- **Exercise**
Copy each line of the material below that includes the string "somewhere".

- **Records for the exercise**

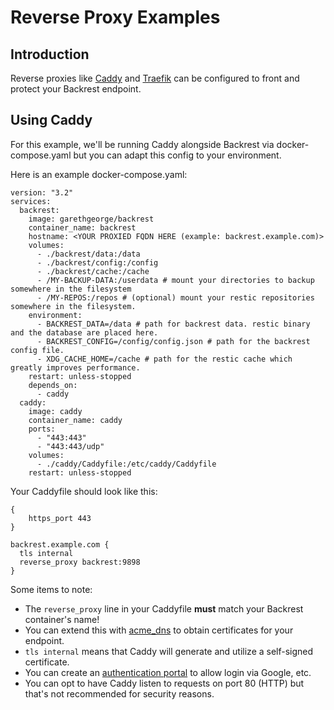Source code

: # Reverse Proxy Examples

## Introduction

Reverse proxies like [Caddy](https://caddyserver.com/) and [Traefik](https://traefik.io/traefik/) can be configured to front and protect your Backrest endpoint.

## Using Caddy
For this example, we'll be running Caddy alongside Backrest via docker-compose.yaml but you can adapt this config to your environment.

Here is an example docker-compose.yaml:
```
version: "3.2"
services:
  backrest:
    image: garethgeorge/backrest
    container_name: backrest
    hostname: <YOUR PROXIED FQDN HERE (example: backrest.example.com)>
    volumes:
      - ./backrest/data:/data
      - ./backrest/config:/config
      - ./backrest/cache:/cache
      - /MY-BACKUP-DATA:/userdata # mount your directories to backup somewhere in the filesystem
      - /MY-REPOS:/repos # (optional) mount your restic repositories somewhere in the filesystem.
    environment:
      - BACKREST_DATA=/data # path for backrest data. restic binary and the database are placed here.
      - BACKREST_CONFIG=/config/config.json # path for the backrest config file.
      - XDG_CACHE_HOME=/cache # path for the restic cache which greatly improves performance.
    restart: unless-stopped
    depends_on:
      - caddy
  caddy:
    image: caddy
    container_name: caddy
    ports:
      - "443:443"
      - "443:443/udp"
    volumes:
      - ./caddy/Caddyfile:/etc/caddy/Caddyfile
    restart: unless-stopped
```

Your Caddyfile should look like this:
```
{
	https_port 443
}

backrest.example.com {
  tls internal
  reverse_proxy backrest:9898
}
```

Some items to note:
- The `reverse_proxy` line in your Caddyfile **must** match your Backrest container's name!
- You can extend this with [acme_dns](https://github.com/caddy-dns/acmedns) to obtain certificates for your endpoint.
- `tls internal` means that Caddy will generate and utilize a self-signed certificate.
- You can create an [authentication portal](https://caddyserver.com/docs/json/apps/http/servers/routes/handle/auth_portal/) to allow login via Google, etc.
- You can opt to have Caddy listen to requests on port 80 (HTTP) but that's not recommended for security reasons.
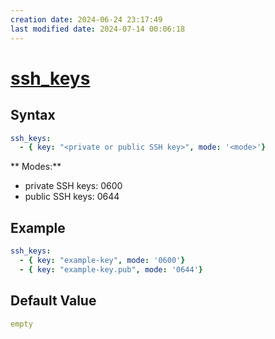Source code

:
 ```yaml
---
creation date: 2024-06-24 23:17:49
last modified date: 2024-07-14 00:06:18
---
```


# [ssh_keys](ssh_keys.md)

## Syntax

```yml
ssh_keys:
  - { key: "<private or public SSH key>", mode: '<mode>'}
```

** Modes:**
- private SSH keys: 0600
- public SSH keys: 0644

## Example

```yml
ssh_keys:
  - { key: "example-key", mode: '0600'}
  - { key: "example-key.pub", mode: '0644'}
```

## Default Value

```yml
empty
```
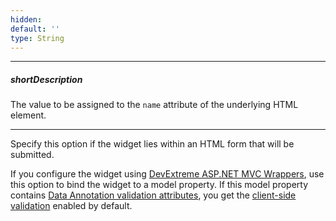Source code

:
 ```yaml
---
hidden: 
default: ''
type: String
---
```

---
##### shortDescription
The value to be assigned to the `name` attribute of the underlying HTML element.

---
Specify this option if the widget lies within an HTML form that will be submitted.

If you configure the widget using [DevExtreme ASP.NET MVC Wrappers](/concepts/35%20ASP.NET%20MVC%20Wrappers/20%20Fundamentals '/Documentation/Guide/ASP.NET_MVC_Wrappers/Fundamentals/'), use this option to bind the widget to a model property. If this model property contains [Data Annotation validation attributes](https://www.asp.net/mvc/overview/older-versions/mvc-music-store/mvc-music-store-part-6), you get the [client-side validation](/concepts/35%20ASP.NET%20MVC%20Wrappers/35%20Client-Side%20Data%20Validation/01%20Overview.md '/Documentation/Guide/ASP.NET_MVC_Wrappers/Client-Side_Data_Validation/Overview/') enabled by default.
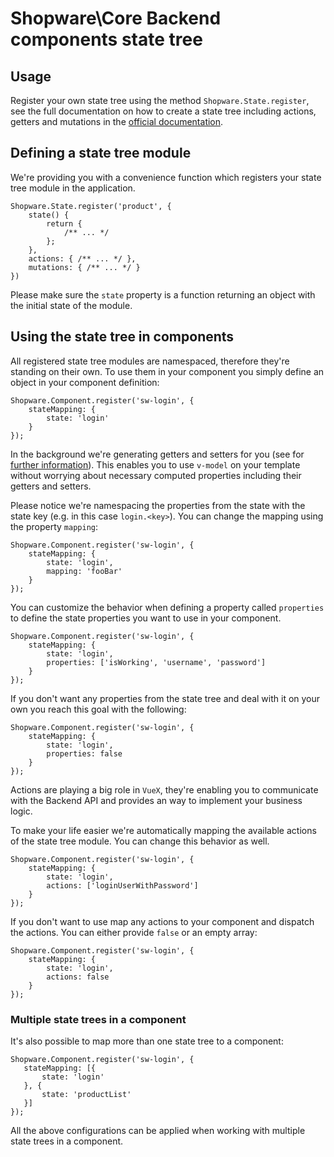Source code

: # Shopware\Core Backend components state tree

## Usage
Register your own state tree using the method `Shopware.State.register`, see the full documentation on how to create a state
tree including actions, getters and mutations in the [official documentation](https://vuex.vuejs.org/en/core-concepts.html).

## Defining a state tree module
We're providing you with a convenience function which registers your state tree module in the application.

```
Shopware.State.register('product', {
    state() {
        return {
            /** ... */
        };
    },
    actions: { /** ... */ },
    mutations: { /** ... */ }
})
```

Please make sure the `state` property is a function returning an object with the initial state of the module.

## Using the state tree in components
All registered state tree modules are namespaced, therefore they're standing on their own. To use them in your component you
simply define an object in your component definition:

```
Shopware.Component.register('sw-login', {
    stateMapping: {
        state: 'login'
    }
});
```

In the background we're generating getters and setters for you (see for [further information](https://vuex.vuejs.org/en/forms.html#two-way-computed-property)).
This enables you to use `v-model` on your template without worrying about necessary computed properties including their 
getters and setters.

Please notice we're namespacing the properties from the state with the state key (e.g. in this case `login.<key>`). You can
change the mapping using the property `mapping`:

```
Shopware.Component.register('sw-login', {
    stateMapping: {
        state: 'login',
        mapping: 'fooBar'
    }
});
```

You can customize the behavior when defining a property called `properties` to define the state properties you want to use in 
your component.

```
Shopware.Component.register('sw-login', {
    stateMapping: {
        state: 'login',
        properties: ['isWorking', 'username', 'password']
    }
});
```

If you don't want any properties from the state tree and deal with it on your own you reach this goal with the following:

```
Shopware.Component.register('sw-login', {
    stateMapping: {
        state: 'login',
        properties: false
    }
});
```

Actions are playing a big role in `VueX`, they're enabling you to communicate with the Backend API and provides an way to
implement your business logic.

To make your life easier we're automatically mapping the available actions of the state tree module. You can change this
behavior as well.

```
Shopware.Component.register('sw-login', {
    stateMapping: {
        state: 'login',
        actions: ['loginUserWithPassword']
    }
});
```

If you don't want to use map any actions to your component and dispatch the actions. You can either provide `false` or an 
empty array:

```
Shopware.Component.register('sw-login', {
    stateMapping: {
        state: 'login',
        actions: false
    }
});
```

### Multiple state trees in a component
It's also possible to map more than one state tree to a component:

```
Shopware.Component.register('sw-login', {
   stateMapping: [{
       state: 'login'
   }, {
       state: 'productList'
   }]
});
```

All the above configurations can be applied when working with multiple state trees in a component.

- **Task solution**
      - /MY-BACKUP-DATA:/userdata # mount your directories to backup somewhere in the filesystem
      - /MY-REPOS:/repos # (optional) mount your restic repositories somewhere in the filesystem.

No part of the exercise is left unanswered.